• _ACTIVITY_
All lines in the material containing the word "this" need to be copied.

::::::

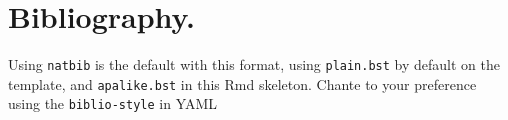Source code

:\documentclass[12pt]{article}
\begin{document}
\section{Bibliography.}\label{bibliography.}

Using \texttt{natbib} is the default with this format, using
\texttt{plain.bst} by default on the template, and \texttt{apalike.bst}
in this Rmd skeleton. Chante to your preference using the
\texttt{biblio-style} in YAML



\end{document}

::::::

• _EXERCISE SOLUTION_
Using \texttt{natbib} is the default with this format, using
in this Rmd skeleton. Chante to your preference using the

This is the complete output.